Sunday, December 11, 2016

Impeachment would be too good for evil Christie, Trump

"Twitter tirades" from cartoonist Adam Zyglis lampoons President-elect Donald J. Trump's 3 a.m. tweets.


By VICTOR E. SASSON
EDITOR

Governor Christie is trying to buy off the Democrats who control the state Legislature so he can profit from a book deal before he leaves office in 2018, according to the front page of The Record's Sunday edition.

Don't expect a cut for taxpayers who were fleeced by a law firm that got more than $10 million to whitewash the GOP bully's role in the 2013 George Washington Bridge lane closures.

Since Christie took office in January 2010, he's executed more than 500 vetoes to thwart the will of the Democratic majority in Trenton.

Christie vetoed a phased-in hike in the minimum wage to $15 (1O), a tax surcharge on millionaires, stronger gun control and hundreds of other bills.

When the Bridgegate scandal derailed his White House campaign last February, Christie threw his support behind wacko racist Donald J. Trump.

That led The Star-Ledger and six Gannett-owned dailies in New Jersey to call for his resignation, but The Record of Woodland Park was the exception.

Now, even impeachment would be too good for the GOP bully, who somehow escaped being charged in the Bridgegate scandal.

Three of his former aides or associates were convicted.

Trump election

The same could be said for Trump, whose Electoral College victory sparked unprecedented protests after Nov. 8, and set the stage for a Women's March on Washington on Jan. 21, the day after the billionaire businessman is to be inaugurated.

California, Massachusetts and other states, as well as such big cities as New York and Chicago, are expected to file numerous lawsuits to stop Trump from changing policies on such issues as immigration, health care, climate change, abortion rights and gun control (11A).

Commentary

The Record hasn't commented on what many are calling Trump's illegitimate election, with Democrat Hillary Clinton receiving about 2.5 million more votes nationwide.

Two of the paper's columnists also have shifted gear:

Veteran Trenton reporter Charles Stile, one of Christie's biggest apologists before revelations in the Bridgegate trial, is now focusing on the November 2017 gubernatorial election (1A).

Staff Writer Mike Kelly wrote columns during the presidential campaign filled with interviews of laid-off factory workers, who were said to be among Trump's biggest supporters.

Kelly also continued to take pot shots at President Obama, even though he saved hundreds of thousands of auto industry jobs and brought the country back from the brink of a second Great Depression.

Today, Kelly inexplicably devotes his Sunday Opinion front column to David Wildstein, the Christie crony who was the chief government witness at the Bridgegate trial (1O).

Twitter, on the other hand, is filled day after day with attacks on Trump being unfit to take office:

"Trump hasn't drained the swamp," says filmmaker Michael Moore. "He IS the swamp."


"The Strongman" from cartoonist Adam Bagley.

Growing diversity

The major Page 1 story on North Jersey's growing diversity is saddled with an incomplete, hard-to-understand graphic (1A).

Looking at the front page, readers might be puzzled about why the graphic shows Bergen and Passaic counties, but the huge photo with the piece was taken in a Hudson County town, Secaucus.

Only when they turn to the continuation page (6A), do they see another graphic for Hudson and Morris counties.

Local news?

Gannett editors continue to trivialize local news, putting town coverage largely in the hands of reporters for North Jersey Media Group's weekly newspapers.

They are younger, less experienced and get lower pay than staffers for NJMG's dailies.

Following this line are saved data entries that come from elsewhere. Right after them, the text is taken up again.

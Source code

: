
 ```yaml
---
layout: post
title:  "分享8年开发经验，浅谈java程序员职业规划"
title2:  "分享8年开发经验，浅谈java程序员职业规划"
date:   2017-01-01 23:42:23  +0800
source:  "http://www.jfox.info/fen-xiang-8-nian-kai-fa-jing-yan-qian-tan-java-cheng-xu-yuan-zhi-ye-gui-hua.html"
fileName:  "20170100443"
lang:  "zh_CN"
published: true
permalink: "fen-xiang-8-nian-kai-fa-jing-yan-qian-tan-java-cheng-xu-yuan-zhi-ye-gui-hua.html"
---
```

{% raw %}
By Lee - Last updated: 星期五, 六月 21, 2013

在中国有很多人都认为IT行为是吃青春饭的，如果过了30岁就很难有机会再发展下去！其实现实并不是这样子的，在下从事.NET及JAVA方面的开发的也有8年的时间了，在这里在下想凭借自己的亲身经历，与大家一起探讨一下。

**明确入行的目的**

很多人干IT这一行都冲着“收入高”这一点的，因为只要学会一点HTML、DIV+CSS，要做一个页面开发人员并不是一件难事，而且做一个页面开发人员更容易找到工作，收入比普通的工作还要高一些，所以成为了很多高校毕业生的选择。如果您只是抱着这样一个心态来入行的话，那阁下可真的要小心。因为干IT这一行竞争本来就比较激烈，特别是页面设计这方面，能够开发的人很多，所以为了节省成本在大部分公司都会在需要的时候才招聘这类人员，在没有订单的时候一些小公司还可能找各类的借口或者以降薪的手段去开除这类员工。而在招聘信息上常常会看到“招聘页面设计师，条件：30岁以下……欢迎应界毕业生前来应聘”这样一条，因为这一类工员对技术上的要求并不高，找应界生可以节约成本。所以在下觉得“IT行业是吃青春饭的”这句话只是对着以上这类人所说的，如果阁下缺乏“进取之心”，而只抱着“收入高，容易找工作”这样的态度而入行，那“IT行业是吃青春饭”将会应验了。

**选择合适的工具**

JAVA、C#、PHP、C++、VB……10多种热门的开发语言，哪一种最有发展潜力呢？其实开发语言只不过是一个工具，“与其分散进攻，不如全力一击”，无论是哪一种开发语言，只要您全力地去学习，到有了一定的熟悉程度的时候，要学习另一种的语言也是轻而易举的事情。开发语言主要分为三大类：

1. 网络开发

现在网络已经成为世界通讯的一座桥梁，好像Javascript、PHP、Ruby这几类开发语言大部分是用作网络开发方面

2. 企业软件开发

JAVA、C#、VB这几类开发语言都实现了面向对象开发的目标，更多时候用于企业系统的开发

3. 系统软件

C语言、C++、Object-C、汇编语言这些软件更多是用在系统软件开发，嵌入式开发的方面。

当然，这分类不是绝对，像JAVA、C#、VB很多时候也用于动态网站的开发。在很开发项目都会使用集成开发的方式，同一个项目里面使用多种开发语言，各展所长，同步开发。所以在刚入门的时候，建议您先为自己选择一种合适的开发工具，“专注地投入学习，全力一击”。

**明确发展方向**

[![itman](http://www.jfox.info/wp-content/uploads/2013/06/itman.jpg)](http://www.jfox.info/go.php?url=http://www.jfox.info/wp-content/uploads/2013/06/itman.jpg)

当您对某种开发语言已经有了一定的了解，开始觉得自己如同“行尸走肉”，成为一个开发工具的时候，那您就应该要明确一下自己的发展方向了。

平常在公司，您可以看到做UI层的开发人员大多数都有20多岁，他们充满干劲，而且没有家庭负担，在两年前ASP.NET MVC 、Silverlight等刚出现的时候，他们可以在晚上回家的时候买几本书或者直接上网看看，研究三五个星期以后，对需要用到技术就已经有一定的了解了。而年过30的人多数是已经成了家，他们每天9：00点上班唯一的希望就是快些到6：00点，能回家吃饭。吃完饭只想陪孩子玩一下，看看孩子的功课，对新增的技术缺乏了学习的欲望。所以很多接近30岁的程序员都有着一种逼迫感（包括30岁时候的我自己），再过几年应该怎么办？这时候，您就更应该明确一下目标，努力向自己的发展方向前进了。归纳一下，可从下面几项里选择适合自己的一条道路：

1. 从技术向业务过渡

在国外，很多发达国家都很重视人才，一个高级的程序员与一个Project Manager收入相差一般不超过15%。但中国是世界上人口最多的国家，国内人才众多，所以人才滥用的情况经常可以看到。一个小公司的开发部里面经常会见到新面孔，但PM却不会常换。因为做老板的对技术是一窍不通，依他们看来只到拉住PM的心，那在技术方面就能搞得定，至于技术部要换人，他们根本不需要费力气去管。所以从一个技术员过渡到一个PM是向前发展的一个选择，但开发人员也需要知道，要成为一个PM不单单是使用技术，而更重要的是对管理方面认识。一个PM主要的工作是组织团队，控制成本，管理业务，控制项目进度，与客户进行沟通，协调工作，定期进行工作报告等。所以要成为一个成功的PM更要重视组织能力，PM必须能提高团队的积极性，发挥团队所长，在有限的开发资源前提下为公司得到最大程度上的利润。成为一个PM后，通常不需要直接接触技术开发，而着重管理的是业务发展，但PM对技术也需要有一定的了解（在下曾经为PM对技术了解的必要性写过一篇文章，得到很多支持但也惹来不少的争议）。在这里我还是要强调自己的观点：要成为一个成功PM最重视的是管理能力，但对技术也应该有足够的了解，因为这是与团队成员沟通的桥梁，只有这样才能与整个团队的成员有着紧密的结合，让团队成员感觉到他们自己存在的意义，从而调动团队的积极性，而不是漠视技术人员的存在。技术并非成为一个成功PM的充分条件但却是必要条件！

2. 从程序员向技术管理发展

Here are a few headlines from today's Local section:

"Developments to add students in Upper Saddle River"

"Carlstadt wants to limit
kitten and puppy sales"

"New assistant principal to join Cresskill district"

Best restaurants?

The Better Living cover story -- "Best Restaurants of 2016" -- reprints appraisals under the byline of Food Editor Esther Davidowitz.

But I don't see any credit given former critic Elisa Ung, who left the paper last month after nine years as a food writer and weekly restaurant reviewer (1BL).

The idiotic sub-headline: 

"This was a good year for eating out"

As you can tell from reading Ung's reviews, her twin obsessions with meat and dessert often blinded her to whether the food she recommended was naturally raised or grown, which might justify in part the outrageous prices many fine-dining restaurants charge.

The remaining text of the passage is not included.